Ethics is derived from the Greek word 'ethos', which means the common moral spirit of the community. Historically, the root of biomedical ethics has been documented as duty of physicians and Hippocratic Oath is one such document [1]. With the advancements in medicine, it becomes prudent for the physicians to have both scientific-technical proficiency and knowledge of clinical ethics. However in the recent times, there has been a report of scientific misconduct and issues related to scientific ethics. This has led to withdrawal of publications. This has an direct impact not only on the credibility on medical professionals performing such work but also raises suspicion and loss of confidence among the patients in general. The basic principle of ethics in research has been well documented. The four cardinal principles of ethics include autonomy, beneficence (do good), non maleficence (do not harm), and justice. However, we can describe medical research ethics as work that contribute to the well being of society in general. So, social value of a research has been upcoming an important criteria for a worthy research.
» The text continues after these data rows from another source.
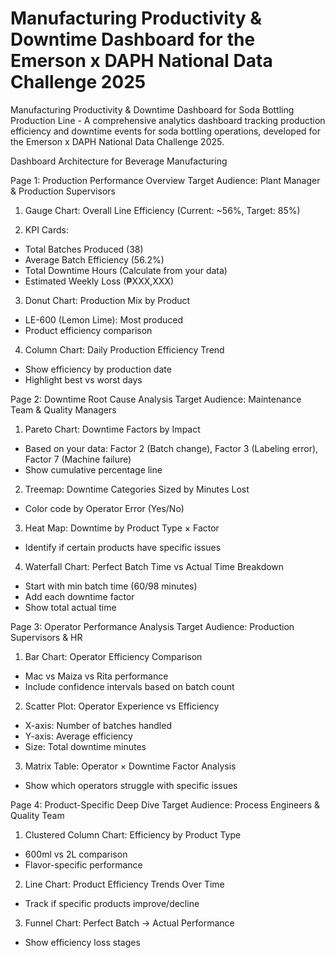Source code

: # Manufacturing Productivity &amp; Downtime Dashboard for the Emerson x DAPH National Data Challenge 2025
Manufacturing Productivity &amp; Downtime Dashboard for Soda Bottling Production Line - A comprehensive analytics dashboard tracking production efficiency and downtime events for soda bottling operations, developed for the Emerson x DAPH National Data Challenge 2025.

Dashboard Architecture for Beverage Manufacturing

Page 1: Production Performance Overview
Target Audience: Plant Manager & Production Supervisors
1. Gauge Chart: Overall Line Efficiency (Current: ~56%, Target: 85%)

2. KPI Cards:
- Total Batches Produced (38)
- Average Batch Efficiency (56.2%)
- Total Downtime Hours (Calculate from your data)
- Estimated Weekly Loss (₱XXX,XXX)

3. Donut Chart: Production Mix by Product
- LE-600 (Lemon Lime): Most produced
- Product efficiency comparison

4. Column Chart: Daily Production Efficiency Trend
- Show efficiency by production date
- Highlight best vs worst days

Page 2: Downtime Root Cause Analysis
Target Audience: Maintenance Team & Quality Managers
1. Pareto Chart: Downtime Factors by Impact
- Based on your data: Factor 2 (Batch change), Factor 3 (Labeling error), Factor 7 (Machine failure)
- Show cumulative percentage line

2. Treemap: Downtime Categories Sized by Minutes Lost
- Color code by Operator Error (Yes/No)

3. Heat Map: Downtime by Product Type × Factor
- Identify if certain products have specific issues

4. Waterfall Chart: Perfect Batch Time vs Actual Time Breakdown
- Start with min batch time (60/98 minutes)
- Add each downtime factor
- Show total actual time

Page 3: Operator Performance Analysis
Target Audience: Production Supervisors & HR
1. Bar Chart: Operator Efficiency Comparison
- Mac vs Maiza vs Rita performance
- Include confidence intervals based on batch count

2. Scatter Plot: Operator Experience vs Efficiency
- X-axis: Number of batches handled
- Y-axis: Average efficiency
- Size: Total downtime minutes

3. Matrix Table: Operator × Downtime Factor Analysis
- Show which operators struggle with specific issues

Page 4: Product-Specific Deep Dive
Target Audience: Process Engineers & Quality Team

1. Clustered Column Chart: Efficiency by Product Type
- 600ml vs 2L comparison
- Flavor-specific performance

2. Line Chart: Product Efficiency Trends Over Time
- Track if specific products improve/decline

3. Funnel Chart: Perfect Batch → Actual Performance
- Show efficiency loss stages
Randomized controlled trials (RCTs) are considered gold standard evidence in medical practice. They have been instrumental in the progress of medicine. However, various horrifying incidents of trials conducted on human subjects in the past such as the trials by the Nazi doctors on world war prisoners, the Tuskegee Syphilis study have been keystone in the development of National level guidelines concerning the protection of rights of the human subjects involved as participants in various trials. Nuremberg code [2], declaration of Helsinki [3] and Belmont reports [4] are the three important documents which were developed consequent to the reports of atrocities and coercion by the researchers on human subjects. Essentially, all of them emphasize on preserving the autonomy, integrity, health and interests of the participants. They have attempted to balance the necessity of generating sound medical evidence with the interests of the research participants. Declaration of Helsinki [3], is the official statement by the World Medical Association which has been most influential on researchers across the world. It centered on the principle that the interests of individual subject always take precedence over the interests of science and society. It is society and the investigator that benefit from research. Accordingly, society and the investigator have a moral obligation to ensure the well being of human research subjects. Belmont report [4] released by National commission for protection of Human Subjects of Biomedical and Behavioral Research in 1978 had focused on providing a framework of cardinal principles of respect for persons, beneficence, and justice which should underpin any research activity. Subjects undergoing research under the influence of anesthesia are even more vulnerable to be exploited for research against their wish. This increases the responsibility of researchers in the field of anesthesia.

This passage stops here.